Pictures stay out; everything else in the records gets transcribed exactly.

### INPUT MATERIAL:

= Beginning of Section =

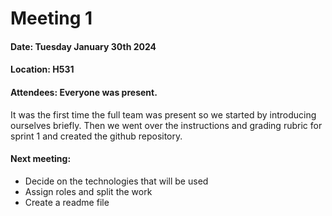 
# Meeting 1
#### Date: Tuesday January 30th 2024
#### Location: H531
#### Attendees: Everyone was present.

It was the first time the full team was present so we started by introducing ourselves briefly. Then we went over the instructions and grading rubric for sprint 1 and created the github repository.


#### Next meeting:
- Decide on the technologies that will be used
- Assign roles and split the work
- Create a readme file

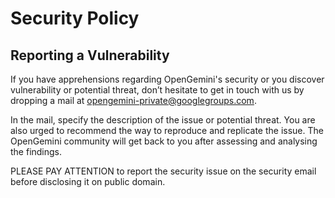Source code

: # Security Policy

## Reporting a Vulnerability

If you have apprehensions regarding OpenGemini's security or you discover vulnerability or potential threat, don’t hesitate to get in touch with us by dropping a mail at opengemini-private@googlegroups.com.

In the mail, specify the description of the issue or potential threat. You are also urged to recommend the way to reproduce and replicate the issue. The OpenGemini community will get back to you after assessing and analysing the findings.

PLEASE PAY ATTENTION to report the security issue on the security email before disclosing it on public domain.
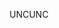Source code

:<span data-ttu-id="5082b-101">UNC</span><span class="sxs-lookup"><span data-stu-id="5082b-101">UNC</span></span>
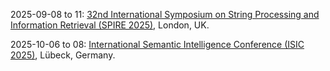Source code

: 2025-09-08 to 11: [32nd International Symposium on String Processing and Information Retrieval (SPIRE 2025)](https://sites.google.com/view/spire-2025/ "Focuses on string processing and information retrieval. Topics include text algorithms, data compression, and applications in bioinformatics, search engines, and data mining."), London, UK.

2025-10-06 to 08: [International Semantic Intelligence Conference (ISIC 2025)](https://www.ifis.uni-luebeck.de/~groppe/isic/ "Focuses on semantic intelligence, covering knowledge graphs, natural language processing, and ontology engineering. Topics include semantic web technologies, machine learning for semantics, and applications in data integration and AI, emphasizing computational frameworks."), Lübeck, Germany.

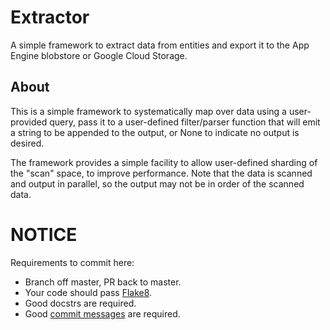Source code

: Extractor
=========
A simple framework to extract data from entities and export it to the
App Engine blobstore or Google Cloud Storage.

About
-----
This is a simple framework to systematically map over data using a
user-provided query, pass it to a user-defined filter/parser function that will
emit a string to be appended to the output, or None to indicate no output is
desired.

The framework provides a simple facility to allow user-defined sharding of the
"scan" space, to improve performance.  Note that the data is scanned and output
in parallel, so the output may not be in order of the scanned data.


NOTICE
======
Requirements to commit here:
  - Branch off master, PR back to master.
  - Your code should pass [Flake8](https://github.com/bmcustodio/flake8).
  - Good docstrs are required.
  - Good [commit messages](http://tbaggery.com/2008/04/19/a-note-about-git-commit-messages.html) are required.

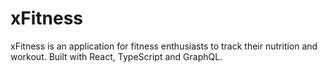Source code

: # xFitness

xFitness is an application for fitness enthusiasts to track their nutrition and workout. Built with React, TypeScript and GraphQL.
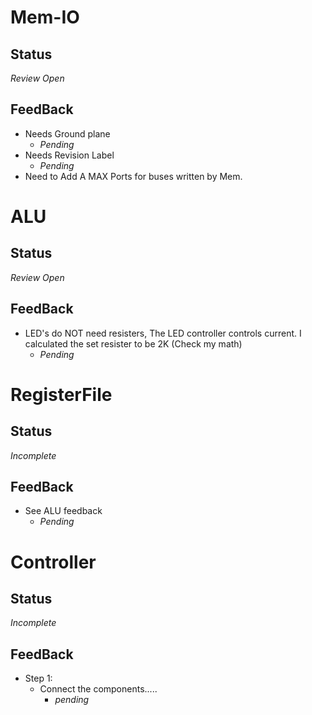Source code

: # Mem-IO
## Status
*Review Open*
## FeedBack
- Needs Ground plane
  - *Pending*
- Needs Revision Label
  - *Pending*
- Need to Add A MAX Ports for buses written by Mem.

# ALU
## Status
*Review Open*
## FeedBack
- LED's do NOT need resisters, The LED controller controls current. I calculated the set resister to be 2K (Check my math)
  - *Pending*

# RegisterFile
## Status
*Incomplete*
## FeedBack
- See ALU feedback
    - *Pending*


# Controller
## Status
*Incomplete*
## FeedBack
- Step 1:
    - Connect the components.....
        - *pending*
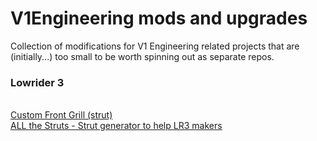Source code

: # V1Engineering mods and upgrades
Collection of modifications for V1 Engineering related projects that are (initially...) too small to be worth spinning out as separate repos.

### Lowrider 3
<br/>[Custom Front Grill (strut)](lowrider3/front-grill-strut/README.md)
<br/>[ALL the Struts - Strut generator to help LR3 makers](lowrider3/strut-plate-variable/README.md)
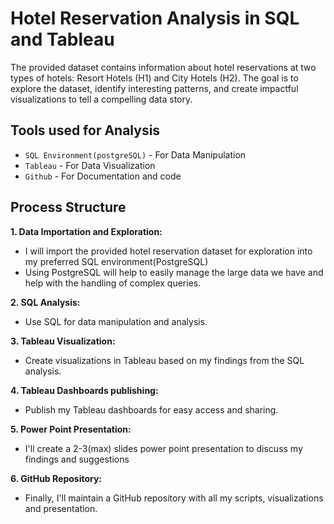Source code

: # Hotel Reservation Analysis in SQL and Tableau

The provided dataset contains information about hotel reservations at two types of hotels: Resort Hotels (H1) and City Hotels (H2).
The goal is to explore the dataset, identify interesting patterns, and create impactful visualizations to tell a compelling data story.

## Tools used for Analysis
* `SQL Environment(postgreSQL)` - For Data Manipulation
* `Tableau` - For Data Visualization
* `Github` - For Documentation and code

## Process Structure
**1. Data Importation and Exploration:**
- I will import the provided hotel reservation dataset for exploration into my preferred SQL environment(PostgreSQL)
- Using PostgreSQL will help to easily manage the large data we have and help with the handling of complex queries.

**2. SQL Analysis:**
- Use SQL for data manipulation and analysis.

**3. Tableau Visualization:**
- Create visualizations in Tableau based on my findings from the SQL analysis.

**4. Tableau Dashboards publishing:**
- Publish my Tableau dashboards for easy access and sharing.

**5. Power Point Presentation:**
- I'll create a 2-3(max) slides power point presentation to discuss my findings and suggestions

**6. GitHub Repository:**
- Finally, I'll maintain a GitHub repository with all my scripts, visualizations and presentation.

= End of Section =

### EXERCISE SOLUTION:
# Meeting 1
#### Date: Tuesday January 30th 2024
#### Location: H531
#### Attendees: Everyone was present.

It was the first time the full team was present so we started by introducing ourselves briefly. Then we went over the instructions and grading rubric for sprint 1 and created the github repository.


#### Next meeting:
- Decide on the technologies that will be used
- Assign roles and split the work
- Create a readme file

Source code

: # Security Policy

## Reporting a Vulnerability

If you have apprehensions regarding OpenGemini's security or you discover vulnerability or potential threat, don’t hesitate to get in touch with us by dropping a mail at opengemini-private@googlegroups.com.

In the mail, specify the description of the issue or potential threat. You are also urged to recommend the way to reproduce and replicate the issue. The OpenGemini community will get back to you after assessing and analysing the findings.

PLEASE PAY ATTENTION to report the security issue on the security email before disclosing it on public domain.
Source code

:<span data-ttu-id="5082b-101">UNC</span><span class="sxs-lookup"><span data-stu-id="5082b-101">UNC</span></span>
Source code

: 2025-09-08 to 11: [32nd International Symposium on String Processing and Information Retrieval (SPIRE 2025)](https://sites.google.com/view/spire-2025/ "Focuses on string processing and information retrieval. Topics include text algorithms, data compression, and applications in bioinformatics, search engines, and data mining."), London, UK.

2025-10-06 to 08: [International Semantic Intelligence Conference (ISIC 2025)](https://www.ifis.uni-luebeck.de/~groppe/isic/ "Focuses on semantic intelligence, covering knowledge graphs, natural language processing, and ontology engineering. Topics include semantic web technologies, machine learning for semantics, and applications in data integration and AI, emphasizing computational frameworks."), Lübeck, Germany.

Source code

: Extractor
=========
A simple framework to extract data from entities and export it to the
App Engine blobstore or Google Cloud Storage.

About
-----
This is a simple framework to systematically map over data using a
user-provided query, pass it to a user-defined filter/parser function that will
emit a string to be appended to the output, or None to indicate no output is
desired.

The framework provides a simple facility to allow user-defined sharding of the
"scan" space, to improve performance.  Note that the data is scanned and output
in parallel, so the output may not be in order of the scanned data.


NOTICE
======
Requirements to commit here:
  - Branch off master, PR back to master.
  - Your code should pass [Flake8](https://github.com/bmcustodio/flake8).
  - Good docstrs are required.
  - Good [commit messages](http://tbaggery.com/2008/04/19/a-note-about-git-commit-messages.html) are required.

Source code

: # xFitness

xFitness is an application for fitness enthusiasts to track their nutrition and workout. Built with React, TypeScript and GraphQL.
Source code

: # Mem-IO
## Status
*Review Open*
## FeedBack
- Needs Ground plane
  - *Pending*
- Needs Revision Label
  - *Pending*
- Need to Add A MAX Ports for buses written by Mem.

# ALU
## Status
*Review Open*
## FeedBack
- LED's do NOT need resisters, The LED controller controls current. I calculated the set resister to be 2K (Check my math)
  - *Pending*

# RegisterFile
## Status
*Incomplete*
## FeedBack
- See ALU feedback
    - *Pending*


# Controller
## Status
*Incomplete*
## FeedBack
- Step 1:
    - Connect the components.....
        - *pending*
Source code

: # V1Engineering mods and upgrades
Collection of modifications for V1 Engineering related projects that are (initially...) too small to be worth spinning out as separate repos.

### Lowrider 3
<br/>[Custom Front Grill (strut)](lowrider3/front-grill-strut/README.md)
<br/>[ALL the Struts - Strut generator to help LR3 makers](lowrider3/strut-plate-variable/README.md)
Source code

: # Hotel Reservation Analysis in SQL and Tableau

The provided dataset contains information about hotel reservations at two types of hotels: Resort Hotels (H1) and City Hotels (H2).
The goal is to explore the dataset, identify interesting patterns, and create impactful visualizations to tell a compelling data story.

## Tools used for Analysis
* `SQL Environment(postgreSQL)` - For Data Manipulation
* `Tableau` - For Data Visualization
* `Github` - For Documentation and code

## Process Structure
**1. Data Importation and Exploration:**
- I will import the provided hotel reservation dataset for exploration into my preferred SQL environment(PostgreSQL)
- Using PostgreSQL will help to easily manage the large data we have and help with the handling of complex queries.

**2. SQL Analysis:**
- Use SQL for data manipulation and analysis.

**3. Tableau Visualization:**
- Create visualizations in Tableau based on my findings from the SQL analysis.

**4. Tableau Dashboards publishing:**
- Publish my Tableau dashboards for easy access and sharing.

**5. Power Point Presentation:**
- I'll create a 2-3(max) slides power point presentation to discuss my findings and suggestions

**6. GitHub Repository:**
- Finally, I'll maintain a GitHub repository with all my scripts, visualizations and presentation.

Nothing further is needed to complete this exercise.